I am writing this post from beautiful moonlight Mendoza, Argentina. I would have posted about the journey beforehand, but the last two times I did that, it ended up not happening, first becuase of a freakish week-long snowstorm, then becuase the bus was full, so I couldn’t get a ticket. So, I didnīt want to jinx the trip again by posting before I actually got here, especially since it was getting down to the last hour. My three month tourist card expires tomorrow, so if I hadnīt made it, I would be facing a very steep fine right now.
Mendoza is the first big town you reach after going through the closest pass through the Andes from Santiago. If you have ever been to Boulder, Colorado, just imagine a copy of that town where you can actually afford *everything* in the town (even those really big geodes and authentic looking Buddha statues). Yes, everything in this town is incredibly cheap. Stuff costs about the same amount in pesos as it does in dollars, but an Argentinian peso is about a third of a dollar. So itīs easy to figure out if you are paying a fair price : you just look for somethign that would look right if you paid for it in dollars. Plus at the end of the day you have only spent a third of the money you would have at home.
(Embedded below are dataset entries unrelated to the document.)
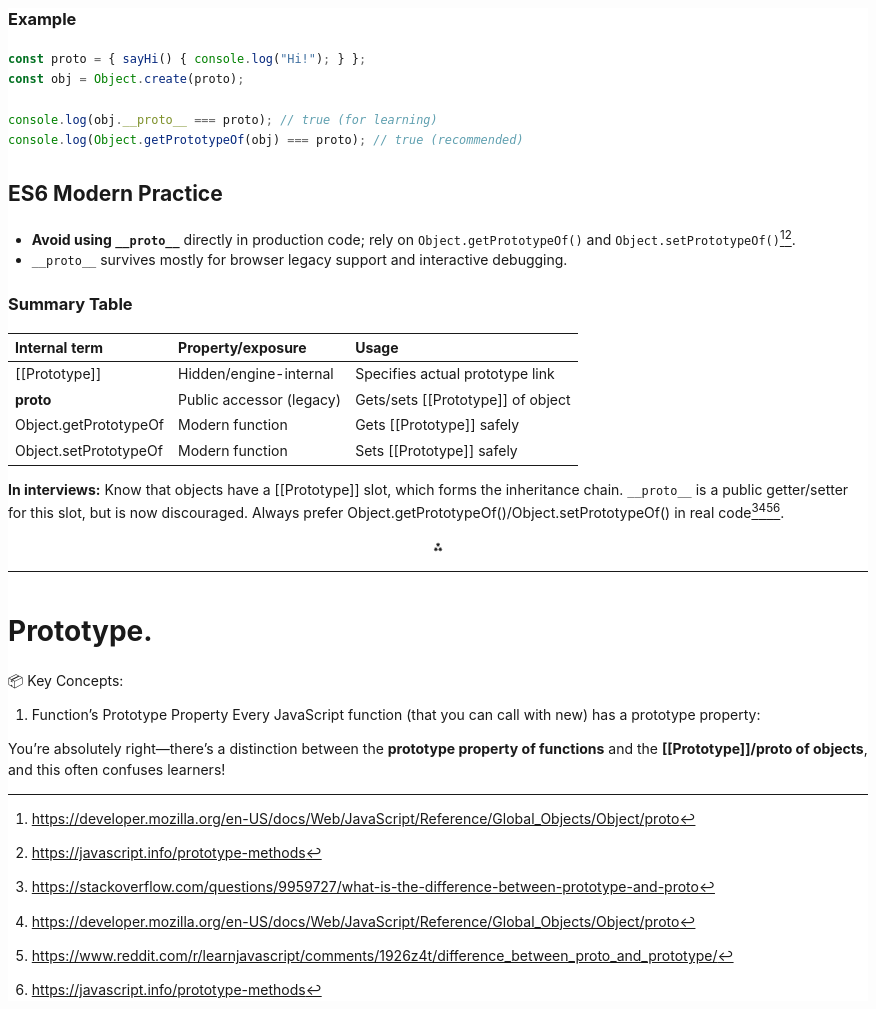 
### Example

```js
const proto = { sayHi() { console.log("Hi!"); } };
const obj = Object.create(proto);

console.log(obj.__proto__ === proto); // true (for learning)
console.log(Object.getPrototypeOf(obj) === proto); // true (recommended)
```


## ES6 Modern Practice

- **Avoid using `__proto__`** directly in production code; rely on `Object.getPrototypeOf()` and `Object.setPrototypeOf()`[^14_3][^14_8].
- `__proto__` survives mostly for browser legacy support and interactive debugging.


### Summary Table

| Internal term | Property/exposure | Usage |
| :-- | :-- | :-- |
| [[Prototype]] | Hidden/engine-internal | Specifies actual prototype link |
| __proto__ | Public accessor (legacy) | Gets/sets [[Prototype]] of object |
| Object.getPrototypeOf | Modern function | Gets [[Prototype]] safely |
| Object.setPrototypeOf | Modern function | Sets [[Prototype]] safely |

**In interviews:**
Know that objects have a [[Prototype]] slot, which forms the inheritance chain. `__proto__` is a public getter/setter for this slot, but is now discouraged. Always prefer Object.getPrototypeOf()/Object.setPrototypeOf() in real code[^14_2][^14_3][^14_4][^14_8].

<div style="text-align: center">⁂</div>

[^14_1]: https://www.geeksforgeeks.org/javascript/difference-between-proto-and-prototype/

[^14_2]: https://stackoverflow.com/questions/9959727/what-is-the-difference-between-prototype-and-proto

[^14_3]: https://developer.mozilla.org/en-US/docs/Web/JavaScript/Reference/Global_Objects/Object/proto

[^14_4]: https://www.reddit.com/r/learnjavascript/comments/1926z4t/difference_between_proto_and_prototype/

[^14_5]: https://coderwall.com/p/j1khtg/javascript-difference-between-__proto__-and-prototype

[^14_6]: https://www.youtube.com/watch?v=ItvXrZXEFbM

[^14_7]: https://developer.mozilla.org/en-US/docs/Web/JavaScript/Guide/Inheritance_and_the_prototype_chain

[^14_8]: https://javascript.info/prototype-methods


---


# Prototype.

📦 Key Concepts:

1. Function’s Prototype Property
Every JavaScript function (that you can call with new) has a prototype property:

You’re absolutely right—there’s a distinction between the **prototype property of functions** and the **[[Prototype]]/__proto__ of objects**, and this often confuses learners!


[^1_1]: https://mimo.org/glossary/javascript/sort
[^1_2]: https://developer.mozilla.org/en-US/docs/Web/JavaScript/Reference/Global_Objects/Array/sort
[^1_3]: https://www.w3schools.com/js/js_array_sort.asp
[^1_4]: https://www.w3schools.com/jsref/jsref_sort.asp
[^1_5]: https://www.geeksforgeeks.org/javascript/javascript-array-sort-method/
[^1_6]: https://stackoverflow.com/questions/1494713/how-does-javascripts-sort-work
[^1_7]: https://www.freecodecamp.org/news/how-does-the-javascript-sort-function-work/
[^1_8]: https://dev.to/alexmercedcoder/introduction-to-sorting-algorithms-in-javascript-b60
[^1_9]: https://www.youtube.com/watch?v=2DATa8qEzWc
[^1_10]: https://dev.to/swasdev4511/sorting-in-javascript-how-it-works--1cb
[^2_1]: https://developer.mozilla.org/en-US/docs/Web/JavaScript/Reference/Global_Objects/Array/find
[^2_2]: https://www.w3schools.com/jsref/jsref_find.asp
[^2_3]: https://www.geeksforgeeks.org/javascript/javascript-array-find-method/
[^2_4]: https://www.w3schools.com/js/js_array_methods.asp
[^2_5]: https://www.programiz.com/javascript/library/array/find
[^2_6]: https://www.digitalocean.com/community/tutorials/js-array-find-method
[^2_7]: https://www.youtube.com/watch?v=NM8KK0eBvW8
[^2_8]: https://www.w3schools.com/js/js_array_search.asp
[^2_9]: https://developer.mozilla.org/en-US/docs/Web/JavaScript/Reference/Global_Objects/Array
[^2_10]: https://javascript.info/array-methods
[^4_1]: https://developer.mozilla.org/en-US/docs/Web/JavaScript/Reference/Global_Objects/Object/assign
[^4_2]: https://www.freecodecamp.org/news/clone-an-object-in-javascript/
[^4_3]: https://www.w3schools.com/jsref/jsref_object_assign.asp
[^4_4]: https://stackoverflow.com/questions/728360/how-do-i-correctly-clone-a-javascript-object
[^4_5]: https://www.geeksforgeeks.org/javascript/how-to-clone-a-javascript-object/
[^4_6]: https://javascript.info/object-copy
[^4_7]: https://coreui.io/blog/how-to-clone-an-object-in-javascript/
[^4_8]: https://www.samanthaming.com/tidbits/70-3-ways-to-clone-objects/
[^4_9]: https://www.w3schools.com/js/js_objects.asp
[^4_10]: https://www.youtube.com/watch?v=_fnea_mP0dE
[^5_1]: https://developer.mozilla.org/en-US/docs/Web/JavaScript/Reference/Operators/Optional_chaining
[^5_2]: https://www.freecodecamp.org/news/optional-chaining-javascript/
[^5_3]: https://www.geeksforgeeks.org/javascript/javascript-optional-chaining/
[^5_4]: https://dev.to/codeofrelevancy/javascripts-optional-chaining-operator-3pfn
[^5_5]: https://javascript.info/optional-chaining
[^5_6]: https://www.youtube.com/watch?v=RA8RHgzPokk
[^5_7]: https://www.w3schools.com/js/js_2020.asp
[^5_8]: https://forum.freecodecamp.org/t/what-is-the-optional-chaining-operator-and-how-does-it-work/742693
[^6_1]: https://developer.mozilla.org/en-US/docs/Glossary/Hoisting
[^6_2]: https://www.w3schools.com/js/js_hoisting.asp
[^6_3]: https://www.geeksforgeeks.org/javascript/javascript-hoisting/
[^6_4]: https://www.greatfrontend.com/questions/quiz/explain-hoisting
[^6_5]: https://dev.to/rahulvijayvergiya/hoisting-lexical-scope-and-temporal-dead-zone-in-javascript-55pg
[^6_6]: https://www.freecodecamp.org/news/what-is-hoisting-in-javascript-3/
[^6_7]: https://www.greatfrontend.com/questions/quiz/explain-the-concept-of-lexical-scoping
[^6_8]: https://developer.mozilla.org/en-US/docs/Web/JavaScript/Guide/Closures
[^6_9]: https://www.techtarget.com/whatis/definition/lexical-scoping-static-scoping
[^6_10]: https://www.educative.io/answers/lexical-scope-in-javascript
[^6_11]: https://www.digitalocean.com/community/tutorials/understanding-hoisting-in-javascript
[^6_12]: https://www.freecodecamp.org/news/scope-closures-and-hoisting-in-javascript/
[^6_13]: https://www.youtube.com/watch?v=EvfRXyKa_GI
[^6_14]: https://www.geeksforgeeks.org/javascript/scoping-hoisting-javascript/
[^6_15]: https://www.programiz.com/javascript/hoisting
[^6_16]: https://www.linkedin.com/pulse/how-closure-different-from-lexical-scoping-javascript-asif-ali
[^6_17]: https://www.w3schools.com/js/js_scope.asp
[^6_18]: https://deepkiran.hashnode.dev/understanding-hoisting-lexical-environment-and-block-scope-in-javascript-with-var-let-and-const-variables
[^6_19]: https://www.geeksforgeeks.org/javascript/lexical-scope-in-javascript/
[^6_20]: https://daily.dev/blog/concepts-in-javascript-understanding-scope
[^7_1]: https://www.w3schools.com/js/js_scope.asp
[^7_2]: https://www.greatfrontend.com/questions/quiz/explain-the-difference-between-global-scope-function-scope-and-block-scope
[^7_3]: https://developer.mozilla.org/en-US/docs/Glossary/Scope
[^7_4]: https://www.freecodecamp.org/news/scope-in-javascript-global-vs-local-vs-block-scope/
[^7_5]: https://www.youtube.com/watch?v=IaTztAtoNEY
[^7_6]: https://blog.coolhead.in/difference-between-function-scope-and-block-scope-in-javascript
[^7_7]: https://www.reddit.com/r/typescript/comments/1edathi/blockscope_vs_function_scope/
[^7_8]: https://stackoverflow.com/questions/21772317/difference-between-function-level-scope-and-block-level-scope
[^8_1]: https://developer.mozilla.org/en-US/docs/Web/JavaScript/Reference/Functions/rest_parameters
[^8_2]: https://www.geeksforgeeks.org/javascript/javascript-rest-operator/
[^8_3]: https://javascript.info/rest-parameters-spread
[^8_4]: https://www.w3schools.com/js/js_function_parameters.asp
[^8_5]: https://www.codecademy.com/resources/docs/javascript/rest-parameters
[^8_6]: https://playcode.io/javascript/rest-parameters
[^8_7]: https://www.youtube.com/watch?v=ahwR1D_GAfc
[^8_8]: https://www.w3schools.com/js/tryit.asp?filename=tryjs_rest
[^9_1]: https://developer.mozilla.org/en-US/docs/Web/JavaScript/Reference/Global_Objects/Promise
[^9_2]: https://www.w3schools.com/js/js_promise.asp
[^9_3]: https://www.w3schools.com/jsref/jsref_obj_promise.asp
[^9_4]: https://developer.mozilla.org/en-US/docs/Web/JavaScript/Guide/Using_promises
[^9_5]: https://www.geeksforgeeks.org/javascript/javascript-promise-all-method/
[^9_6]: https://www.w3schools.com/jsref/jsref_promise_all.asp
[^9_7]: https://www.w3schools.com/jsref/jsref_promise_allsettled.asp
[^9_8]: https://www.geeksforgeeks.org/javascript/javascript-promise-allsettled-method/
[^9_9]: https://www.w3schools.com/jsref/jsref_promise_any.asp
[^9_10]: https://www.geeksforgeeks.org/javascript/javascript-promise-any-method/
[^9_11]: https://www.geeksforgeeks.org/javascript/javascript-promise-race-method/
[^9_12]: https://www.w3schools.com/jsref/jsref_promise_race.asp
[^9_13]: https://developer.mozilla.org/en-US/docs/Web/JavaScript/Reference/Global_Objects/Promise/resolve
[^9_14]: https://www.w3schools.com/jsref/jsref_promise_resolve.asp
[^9_15]: https://developer.mozilla.org/en-US/docs/Web/JavaScript/Reference/Global_Objects/Promise/reject
[^9_16]: https://www.w3schools.com/jsref/jsref_promise_reject.asp
[^9_17]: https://mikevdv.dev/blog/2024-03-30-promise-withresolvers-in-javascript
[^9_18]: https://developer.mozilla.org/en-US/docs/Web/JavaScript/Reference/Global_Objects/Promise/withResolvers
[^9_19]: https://javascript.info/promise-basics
[^9_20]: https://www.joshwcomeau.com/javascript/promises/
[^10_1]: https://developer.mozilla.org/en-US/docs/Web/JavaScript/Reference/Global_Objects/Promise/race
[^10_2]: https://www.w3schools.com/jsref/jsref_promise_race.asp
[^10_3]: https://javascript.info/promise-api
[^10_4]: https://www.javascripttutorial.net/javascript-promise-race/
[^10_5]: https://dev.to/shameel/javascript-promise-all-vs-allsettled-and-race-vs-any-3foj
[^10_6]: https://www.educative.io/answers/how-to-implement-a-request-timeout-using-the-promiserace-method
[^10_7]: https://www.linkedin.com/pulse/promise-apis-all-allsettled-race-any-interview-questions-tejas-musale-kesif
[^10_8]: https://stackoverflow.com/questions/74331904/racing-javascript-promises-while-ensuring-all-promises-complete
[^10_9]: https://developer.mozilla.org/en-US/docs/Web/JavaScript/Reference/Global_Objects/Promise
[^12_1]: https://developer.mozilla.org/en-US/docs/Web/JavaScript/Reference/Operators/this
[^12_2]: https://www.w3schools.com/js/js_this.asp
[^12_3]: https://www.geeksforgeeks.org/javascript/javascript-this-keyword/
[^12_4]: https://www.almabetter.com/bytes/tutorials/javascript/this-keyword-in-javascript
[^12_5]: https://www.freecodecamp.org/news/the-javascript-this-keyword-explained-with-examples/
[^12_6]: https://www.simplilearn.com/tutorials/javascript-tutorial/javascript-this-keyword
[^12_7]: https://web.dev/learn/javascript/functions/this
[^12_8]: https://www.youtube.com/watch?v=cwChC4BQF0Q
[^12_9]: https://dmitripavlutin.com/gentle-explanation-of-this-in-javascript/
[^17_1]: https://developer.mozilla.org/en-US/docs/Web/JavaScript/Reference/Operators/new
[^17_2]: https://www.geeksforgeeks.org/javascript/javascript-new-keyword/
[^17_3]: https://dev.to/muhtoyyib/what-is-the-new-keyword-in-javascript-5dn7
[^17_4]: https://www.scaler.com/topics/javascript/new-keyword-in-javascript/
[^17_5]: https://www.geeksforgeeks.org/javascript/what-is-the-new-keyword-in-javascript/
[^17_6]: https://www.educative.io/answers/what-is-the-new-keyword-in-javascript
[^17_7]: https://web.dev/learn/javascript/functions/new
[^17_8]: https://www.w3schools.com/js/js_object_constructors.asp
[^17_9]: https://wesbos.com/javascript/11-prototypes-this-new-and-inheritance/60-the-new-keyword
[^18_1]: https://developer.mozilla.org/en-US/docs/Web/JavaScript/Guide/Inheritance_and_the_prototype_chain
[^18_2]: https://www.geeksforgeeks.org/javascript/understanding-the-prototype-chain-in-javascript/
[^18_3]: https://www.w3schools.com/js/js_object_prototypes.asp
[^18_4]: https://fireship.io/courses/js/102-prototype-chain/
[^18_5]: https://developer.mozilla.org/en-US/docs/Learn_web_development/Extensions/Advanced_JavaScript_objects/Object_prototypes
[^18_6]: https://dev.to/jps27cse/understanding-prototype-inheritance-and-es6-classes-in-javascript-3ddl
[^18_7]: https://www.dhiwise.com/post/prototype-chains-in-javascript-understanding-advanced-techniques
[^18_8]: https://blog.risingstack.com/javascript-prototype-chain-inheritance/
[^18_9]: https://ui.dev/javascript-inheritance-and-the-prototype-chain
[^19_1]: https://basescripts.com/understanding-es6-classes-in-javascript
[^19_2]: https://www.reddit.com/r/javascript/comments/8q6267/why_are_js_classes_not_real_classes/
[^19_3]: https://www.freecodecamp.org/news/how-to-use-classes-in-javascript-handbook/
[^19_4]: https://stackoverflow.com/questions/27070783/js-classes-vs-classical-classes
[^19_5]: https://devm.io/web-development/typescript-tips-ecmascript-regex
[^19_6]: https://subscription.packtpub.com/book/web-development/9781789800104/1/ch01lvl1sec11/classes-and-modules
[^20_1]: https://developer.mozilla.org/en-US/docs/Web/JavaScript/Guide/Inheritance_and_the_prototype_chain
[^20_2]: https://www.w3schools.com/js/js_object_prototypes.asp
[^20_3]: https://stackoverflow.com/questions/71812149/understanding-the-prototype-created-from-a-new-instance
[^20_4]: https://developer.mozilla.org/en-US/docs/Learn_web_development/Extensions/Advanced_JavaScript_objects/Object_prototypes
[^20_5]: https://www.geeksforgeeks.org/javascript/how-does-javascript-prototype-work/
[^20_6]: https://developer.mozilla.org/en-US/docs/Web/JavaScript/Reference/Global_Objects/Object/constructor
[^20_7]: https://www.turing.com/kb/prototype-vs-class-in-js
[^20_8]: https://developer.mozilla.org/en-US/docs/Web/JavaScript/Guide/Using_classes
[^20_9]: https://trailhead.salesforce.com/content/learn/modules/javascript-essentials-salesforce-developers/work-with-obj-class-prototype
But wait, thereīs a catch. You see Mendoza is actually vey dangerous. The sidewalk is very uneven, and I have almost twisted my ankle literally three times, becuase I was staring at one of the many ravishing young women and stepped over about a 6 inch drop in the pavement. Luckily, my tongue wasnīt hanging out at the time like that womanizing wolf in the cartoons, becuase I would have bit it really hard when my mouth snapped shut.
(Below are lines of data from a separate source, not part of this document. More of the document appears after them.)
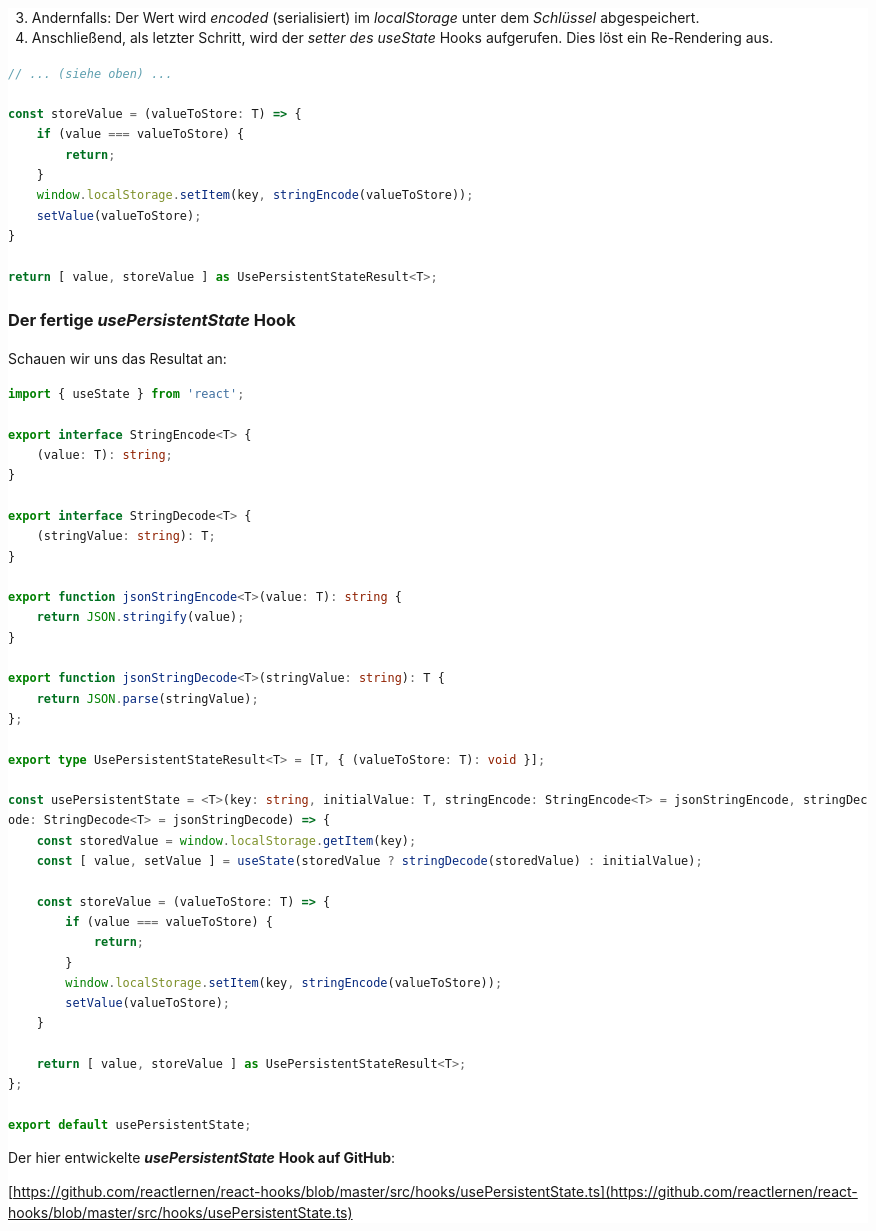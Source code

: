 3. Andernfalls: Der Wert wird *encoded* (serialisiert) im *localStorage* unter dem *Schlüssel* abgespeichert.
4. Anschließend, als letzter Schritt, wird der *setter des useState* Hooks aufgerufen. Dies löst ein Re-Rendering aus.

```ts
// ... (siehe oben) ...

const storeValue = (valueToStore: T) => {
    if (value === valueToStore) {
        return;
    }
    window.localStorage.setItem(key, stringEncode(valueToStore));
    setValue(valueToStore);
}

return [ value, storeValue ] as UsePersistentStateResult<T>;
```

### Der fertige *usePersistentState* Hook

Schauen wir uns das Resultat an:

```ts
import { useState } from 'react';

export interface StringEncode<T> {
    (value: T): string;
}

export interface StringDecode<T> {
    (stringValue: string): T;
}

export function jsonStringEncode<T>(value: T): string {
    return JSON.stringify(value);
}

export function jsonStringDecode<T>(stringValue: string): T {
    return JSON.parse(stringValue);
};

export type UsePersistentStateResult<T> = [T, { (valueToStore: T): void }]; 

const usePersistentState = <T>(key: string, initialValue: T, stringEncode: StringEncode<T> = jsonStringEncode, stringDecode: StringDecode<T> = jsonStringDecode) => {
    const storedValue = window.localStorage.getItem(key);
    const [ value, setValue ] = useState(storedValue ? stringDecode(storedValue) : initialValue);

    const storeValue = (valueToStore: T) => {
        if (value === valueToStore) {
            return;
        }
        window.localStorage.setItem(key, stringEncode(valueToStore));
        setValue(valueToStore);
    }

    return [ value, storeValue ] as UsePersistentStateResult<T>;
};

export default usePersistentState;
```

Der hier entwickelte ***usePersistentState*** **Hook auf GitHub**:

[https://github.com/reactlernen/react-hooks/blob/master/src/hooks/usePersistentState.ts](https://github.com/reactlernen/react-hooks/blob/master/src/hooks/usePersistentState.ts)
Mendoza has lots of plazas and pedestrian malls like those pictures of Europe, and you can see the mountains from this town too. I never realized how nice it is to see forested hills or craggy mountains from anywhere in a city until I returned to Charleston from Chicago for the first time.
I spent most of the day walking around, then I took a tour of two wineries. One was really big, and as usual with this kind of stuff, the thing that captivated everyoneīs attention was the the bottling and packing line. As part of the line, individuall bottles were filled, placed in bloxes, and then the boxes were stacked 6×6x6 on a palette and shrink wrapped, all completely automatically. They also had a wine testing chemistry lab. You can tell it was a laboratory becuase there was a man in a white coat doing absolutely nothing. (Zing!)
I at a delicious steak on the pedestrian mall, and now I am going to go to the central plaza and see what happens there after dark , before I catch a bus back at midnight.